**Required work**
Copy word for word, please, the lines of the entries below running from the one containing "Inflammasomes are cytosolic" to the one containing "0372, Oslo, Norway.**", both ends included.

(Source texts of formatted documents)
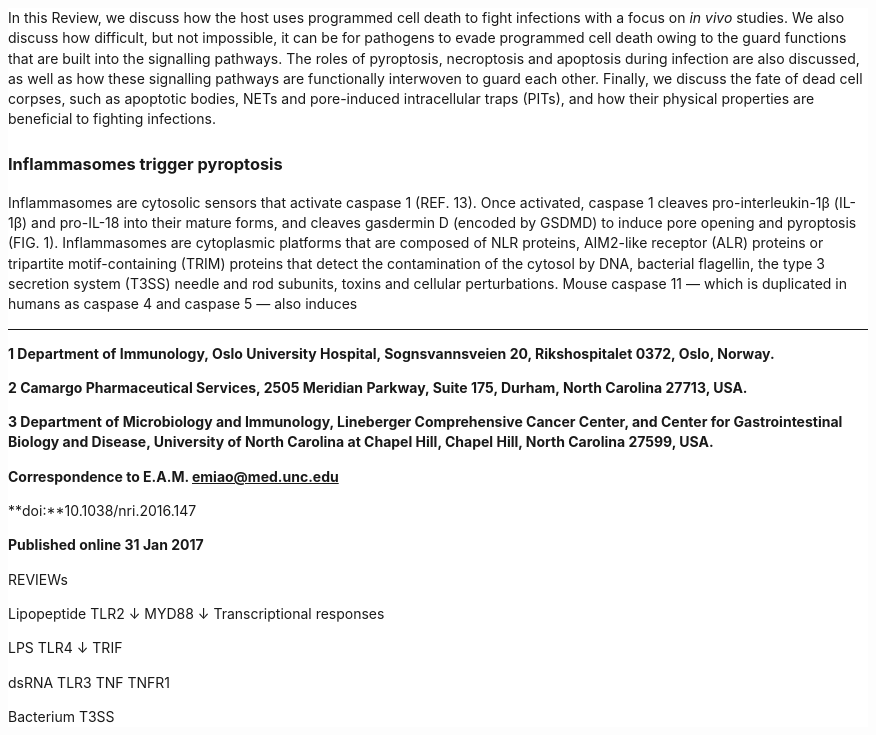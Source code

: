 In this Review, we discuss how the host uses programmed cell death to fight infections with a focus on *in vivo* studies. We also discuss how difficult, but not impossible, it can be for pathogens to evade programmed cell death owing to the guard functions that are built into the signalling pathways. The roles of pyroptosis, necroptosis and apoptosis during infection are also discussed, as well as how these signalling pathways are functionally interwoven to guard each other. Finally, we discuss the fate of dead cell corpses, such as apoptotic bodies, NETs and pore-induced intracellular traps (PITs), and how their physical properties are beneficial to fighting infections.

### Inflammasomes trigger pyroptosis
Inflammasomes are cytosolic sensors that activate caspase 1 (REF. 13). Once activated, caspase 1 cleaves pro-interleukin-1β (IL-1β) and pro-IL-18 into their mature forms, and cleaves gasdermin D (encoded by GSDMD) to induce pore opening and pyroptosis (FIG. 1). Inflammasomes are cytoplasmic platforms that are composed of NLR proteins, AIM2-like receptor (ALR) proteins or tripartite motif-containing (TRIM) proteins that detect the contamination of the cytosol by DNA, bacterial flagellin, the type 3 secretion system (T3SS) needle and rod subunits, toxins and cellular perturbations. Mouse caspase 11 — which is duplicated in humans as caspase 4 and caspase 5 — also induces

---

**1 Department of Immunology, Oslo University Hospital, Sognsvannsveien 20, Rikshospitalet 0372, Oslo, Norway.**

**2 Camargo Pharmaceutical Services, 2505 Meridian Parkway, Suite 175, Durham, North Carolina 27713, USA.**

**3 Department of Microbiology and Immunology, Lineberger Comprehensive Cancer Center, and Center for Gastrointestinal Biology and Disease, University of North Carolina at Chapel Hill, Chapel Hill, North Carolina 27599, USA.**

**Correspondence to E.A.M. emiao@med.unc.edu**

**doi:**10.1038/nri.2016.147

**Published online 31 Jan 2017**

REVIEWs

Lipopeptide
TLR2
↓
MYD88
↓
Transcriptional
responses

LPS
TLR4
↓
TRIF

dsRNA
TLR3
TNF
TNFR1

Bacterium
T3SS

**Response to the exercise**
Inflammasomes are cytosolic sensors that activate caspase 1 (REF. 13). Once activated, caspase 1 cleaves pro-interleukin-1β (IL-1β) and pro-IL-18 into their mature forms, and cleaves gasdermin D (encoded by GSDMD) to induce pore opening and pyroptosis (FIG. 1). Inflammasomes are cytoplasmic platforms that are composed of NLR proteins, AIM2-like receptor (ALR) proteins or tripartite motif-containing (TRIM) proteins that detect the contamination of the cytosol by DNA, bacterial flagellin, the type 3 secretion system (T3SS) needle and rod subunits, toxins and cellular perturbations. Mouse caspase 11 — which is duplicated in humans as caspase 4 and caspase 5 — also induces

---

**1 Department of Immunology, Oslo University Hospital, Sognsvannsveien 20, Rikshospitalet 0372, Oslo, Norway.**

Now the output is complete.